Output what the records say, word for word, with no images.

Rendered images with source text
******************************

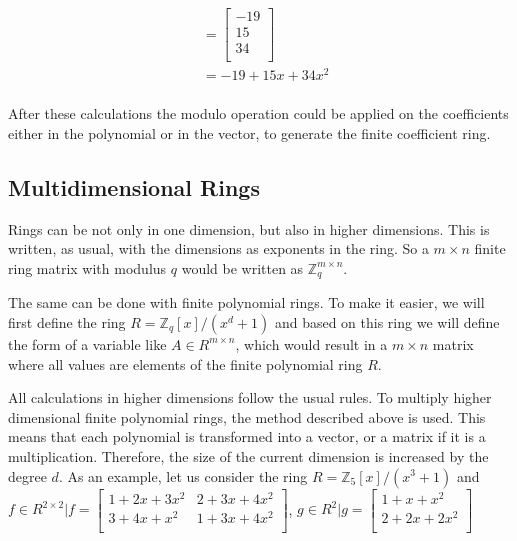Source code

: \begin{align*}
{  }                                                                           \\
                 & = \begin{bmatrix}
                       -19 \\
                       15  \\
                       34  \\
                     \end{bmatrix}                                           \\
                 & = -19+15x+34x^2                                            \\                     
\end{align*}

After these calculations the modulo operation could be applied on the coefficients either in the polynomial or in the vector, to generate the finite coefficient ring.

\subsection*{Multidimensional Rings}

Rings can be not only in one dimension, but also in higher dimensions. This is written, as usual, with the dimensions as exponents in the ring. So a $m \times n$ finite ring matrix with modulus $q$ would be written as $\mathbb{Z}^{m\times n}_q$.

The same can be done with finite polynomial rings. To make it easier, we will first define the ring $R = \mathbb{Z}_q[x]/(x^d+1)$ and based on this ring we will define the form of a variable like $A \in R^{m\times n}$, which would result in a $m \times n$ matrix where all values are elements of the finite polynomial ring $R$.

All calculations in higher dimensions follow the usual rules. To multiply higher dimensional finite polynomial rings, the method described above is used. This means that each polynomial is transformed into a vector, or a matrix if it is a multiplication. Therefore, the size of the current dimension is increased by the degree $d$. As an example, let us consider the ring $R = \mathbb{Z}_5[x]/(x^3+1)$ and $f \in R^{2\times 2} | f=\begin{bmatrix}
    1+2x+3x^2 & 2+3x+4x^2 \\
    3+4x+x^2  & 1+3x+4x^2 \\
  \end{bmatrix}$, $g \in R^2 | g = \begin{bmatrix}
    1+x+x^2   \\
    2+2x+2x^2 \\
  \end{bmatrix}$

******************************

* OUTPUT OF THE EXERCISE:
Source code

: \begin{align*}
{  }                                                                           \\
                 & = \begin{bmatrix}
                       -19 \\
                       15  \\
                       34  \\
                     \end{bmatrix}                                           \\
                 & = -19+15x+34x^2                                            \\                     
\end{align*}

After these calculations the modulo operation could be applied on the coefficients either in the polynomial or in the vector, to generate the finite coefficient ring.

\subsection*{Multidimensional Rings}

Rings can be not only in one dimension, but also in higher dimensions. This is written, as usual, with the dimensions as exponents in the ring. So a $m \times n$ finite ring matrix with modulus $q$ would be written as $\mathbb{Z}^{m\times n}_q$.

The same can be done with finite polynomial rings. To make it easier, we will first define the ring $R = \mathbb{Z}_q[x]/(x^d+1)$ and based on this ring we will define the form of a variable like $A \in R^{m\times n}$, which would result in a $m \times n$ matrix where all values are elements of the finite polynomial ring $R$.

All calculations in higher dimensions follow the usual rules. To multiply higher dimensional finite polynomial rings, the method described above is used. This means that each polynomial is transformed into a vector, or a matrix if it is a multiplication. Therefore, the size of the current dimension is increased by the degree $d$. As an example, let us consider the ring $R = \mathbb{Z}_5[x]/(x^3+1)$ and $f \in R^{2\times 2} | f=\begin{bmatrix}
    1+2x+3x^2 & 2+3x+4x^2 \\
    3+4x+x^2  & 1+3x+4x^2 \\
  \end{bmatrix}$, $g \in R^2 | g = \begin{bmatrix}
    1+x+x^2   \\
    2+2x+2x^2 \\
  \end{bmatrix}$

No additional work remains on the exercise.